With this layout, slurmkit writes scripts to .jobs/exp1/job_scripts/ and expects logs in .jobs/exp1/logs/.
Generate jobs:
slurmkit generate experiments/exp1/job_spec.yaml --into exp1
4. Submit Jobs
# Preview before actual submission
slurmkit submit exp1 --dry-run
# Submit to SLURM
slurmkit submit exp1
5. Monitor and Resubmit
# Preview active jobs that would be cancelled
slurmkit collections cancel exp1 --dry-run
# View collection status
slurmkit status exp1
slurmkit collections show exp1
# Rich UI (if installed)
slurmkit --ui rich collections analyze exp1
# Resubmit jobs by state filter
slurmkit resubmit exp1 --filter failed
# Resubmit only preempted jobs
slurmkit resubmit exp1 --filter preempted
# Resubmit a single tracked job by SLURM job ID (collection inferred)
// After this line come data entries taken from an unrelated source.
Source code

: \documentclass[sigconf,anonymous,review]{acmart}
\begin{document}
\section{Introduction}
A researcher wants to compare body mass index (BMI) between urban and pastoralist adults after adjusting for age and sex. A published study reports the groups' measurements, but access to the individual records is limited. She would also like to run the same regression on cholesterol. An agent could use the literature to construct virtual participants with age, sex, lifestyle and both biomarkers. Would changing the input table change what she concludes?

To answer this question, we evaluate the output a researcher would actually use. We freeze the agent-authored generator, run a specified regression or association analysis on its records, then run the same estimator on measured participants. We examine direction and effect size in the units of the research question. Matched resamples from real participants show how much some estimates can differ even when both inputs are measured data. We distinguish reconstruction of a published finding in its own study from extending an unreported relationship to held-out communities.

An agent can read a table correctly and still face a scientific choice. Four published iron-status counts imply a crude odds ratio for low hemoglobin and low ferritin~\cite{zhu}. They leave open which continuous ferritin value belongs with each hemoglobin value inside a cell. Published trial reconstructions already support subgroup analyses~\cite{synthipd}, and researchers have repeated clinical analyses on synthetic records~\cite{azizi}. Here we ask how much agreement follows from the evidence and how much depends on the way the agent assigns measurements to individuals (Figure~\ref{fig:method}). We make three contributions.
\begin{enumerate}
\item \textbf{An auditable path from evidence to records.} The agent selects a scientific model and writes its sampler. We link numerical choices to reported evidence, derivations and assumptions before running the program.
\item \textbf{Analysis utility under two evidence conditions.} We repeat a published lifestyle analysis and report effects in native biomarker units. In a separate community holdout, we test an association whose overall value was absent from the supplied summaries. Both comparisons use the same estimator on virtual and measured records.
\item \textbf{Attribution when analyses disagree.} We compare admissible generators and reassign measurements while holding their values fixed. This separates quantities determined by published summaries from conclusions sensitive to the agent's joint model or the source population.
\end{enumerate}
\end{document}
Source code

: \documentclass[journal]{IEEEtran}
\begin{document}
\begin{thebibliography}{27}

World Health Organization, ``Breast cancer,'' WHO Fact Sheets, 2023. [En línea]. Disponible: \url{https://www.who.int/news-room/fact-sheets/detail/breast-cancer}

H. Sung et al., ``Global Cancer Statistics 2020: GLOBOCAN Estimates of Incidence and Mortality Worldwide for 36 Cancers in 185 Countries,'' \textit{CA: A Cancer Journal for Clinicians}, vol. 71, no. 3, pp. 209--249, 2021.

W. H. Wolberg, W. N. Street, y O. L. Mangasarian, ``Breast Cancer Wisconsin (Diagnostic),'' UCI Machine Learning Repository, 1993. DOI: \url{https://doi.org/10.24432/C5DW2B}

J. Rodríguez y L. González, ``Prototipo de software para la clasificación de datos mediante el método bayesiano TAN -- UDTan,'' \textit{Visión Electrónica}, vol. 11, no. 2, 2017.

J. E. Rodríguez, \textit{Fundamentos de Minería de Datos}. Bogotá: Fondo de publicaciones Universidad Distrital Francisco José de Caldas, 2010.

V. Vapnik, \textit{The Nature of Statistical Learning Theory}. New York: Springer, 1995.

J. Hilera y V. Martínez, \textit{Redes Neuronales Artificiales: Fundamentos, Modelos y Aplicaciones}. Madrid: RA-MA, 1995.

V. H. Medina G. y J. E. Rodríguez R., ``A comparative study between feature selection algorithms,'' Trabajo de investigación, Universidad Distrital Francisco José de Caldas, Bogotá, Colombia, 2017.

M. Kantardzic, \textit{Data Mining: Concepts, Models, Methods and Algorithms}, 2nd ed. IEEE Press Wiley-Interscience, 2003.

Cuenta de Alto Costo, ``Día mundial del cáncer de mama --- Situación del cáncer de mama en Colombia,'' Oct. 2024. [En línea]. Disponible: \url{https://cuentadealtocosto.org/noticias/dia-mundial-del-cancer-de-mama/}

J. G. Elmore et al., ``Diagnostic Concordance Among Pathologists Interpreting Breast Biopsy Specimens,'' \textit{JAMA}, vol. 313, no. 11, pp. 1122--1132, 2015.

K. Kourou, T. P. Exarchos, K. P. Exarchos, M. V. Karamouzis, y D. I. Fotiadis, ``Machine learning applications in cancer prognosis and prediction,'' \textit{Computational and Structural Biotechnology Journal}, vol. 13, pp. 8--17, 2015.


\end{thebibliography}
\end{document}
slurmkit resubmit --job-id 123456 -y
# Override the autogenerated submission group label
slurmkit resubmit exp1 --filter failed --submission-group retry_after_fix
Testing and Showcase Workflows
A) Local Demo (No SLURM Required)
Use the bundled demo project for a deterministic feature showcase:
cd examples/demo_project
python -m venv .venv
source .venv/bin/activate
pip install -e ../..
./setup_dummy_jobs.py --include-non-terminal
Then run:
slurmkit collections list
slurmkit status fixtures/mixed_30
slurmkit collections show fixtures/mixed_30
slurmkit collections analyze fixtures/mixed_30
# Optional richer formatting (requires rich extra):
slurmkit --ui rich collections analyze fixtures/mixed_30
slurmkit notify test --dry-run
slurmkit notify collection-final --collection notifications/terminal_failed --job-id 991002 --no-refresh --dry-run
B) Real Cluster Workflow
slurmkit generate experiments/exp1/job_spec.yaml --into exp1
slurmkit submit exp1 --dry-run
slurmkit submit exp1
slurmkit status exp1
slurmkit collections refresh exp1
slurmkit collections cancel exp1 --dry-run
slurmkit collections show exp1
slurmkit collections analyze exp1
slurmkit resubmit exp1 --filter failed --dry-run
C) Feature Checklist
| Goal | Command | Success signal |
|---|---|---|
| Initialize config | slurmkit init |
.slurmkit/config.yaml created |
| Generate scripts | slurmkit generate ... --into exp1 |
Job scripts written and collection updated |
| Preview submission | slurmkit submit exp1 --dry-run |
Candidate jobs listed with no submit |
| Inspect collection | slurmkit collections show exp1 |
Summary + jobs table rendered |
| Analyze outcomes | slurmkit collections analyze exp1 |
Parameter tables and risky/stable sections shown |
| Validate notifications | slurmkit notify test --dry-run |
Route resolution and payload preview |
Commands
| Command | Description |
|---|---|
slurmkit init |
Initialize project configuration |
slurmkit install-skill |
Install the slurmkit Codex skill via npx skills |
slurmkit migrate |
Upgrade local config and collections to the current schema |
slurmkit status <collection> |
Show live status for a collection |
slurmkit generate <spec> |
Generate job scripts from a spec into a collection |
slurmkit submit <collection> |
Submit a collection |
slurmkit resubmit [collection] [--job-id <id>] |
Resubmit jobs by explicit state filter in a collection or one tracked job |
slurmkit notify |
Send job lifecycle notifications |
slurmkit collections |
List, inspect, analyze, refresh, cancel, and delete collections |
slurmkit clean outputs |
Clean failed job outputs |
slurmkit clean wandb |
Clean failed W&B runs |
slurmkit sync |
Sync job states for cross-cluster |
Run slurmkit <command> --help for detailed usage.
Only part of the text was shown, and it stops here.